- Entries supplied:
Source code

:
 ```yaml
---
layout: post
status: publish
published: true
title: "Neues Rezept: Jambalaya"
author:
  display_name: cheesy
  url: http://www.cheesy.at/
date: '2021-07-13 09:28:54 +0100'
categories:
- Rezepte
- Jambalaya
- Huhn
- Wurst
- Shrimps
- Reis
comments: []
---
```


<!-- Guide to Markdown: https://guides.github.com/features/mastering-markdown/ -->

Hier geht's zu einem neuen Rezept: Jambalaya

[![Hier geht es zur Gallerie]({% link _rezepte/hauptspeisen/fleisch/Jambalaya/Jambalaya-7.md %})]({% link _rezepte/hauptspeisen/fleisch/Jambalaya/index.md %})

- Task details: Transcribe all of the entries without altering anything.

- Answer space:
Source code

:
 ```yaml
---
layout: post
status: publish
published: true
title: "Neues Rezept: Jambalaya"
author:
  display_name: cheesy
  url: http://www.cheesy.at/
date: '2021-07-13 09:28:54 +0100'
categories:
- Rezepte
- Jambalaya
- Huhn
- Wurst
- Shrimps
- Reis
comments: []
---
```


<!-- Guide to Markdown: https://guides.github.com/features/mastering-markdown/ -->

Hier geht's zu einem neuen Rezept: Jambalaya

[![Hier geht es zur Gallerie]({% link _rezepte/hauptspeisen/fleisch/Jambalaya/Jambalaya-7.md %})]({% link _rezepte/hauptspeisen/fleisch/Jambalaya/index.md %})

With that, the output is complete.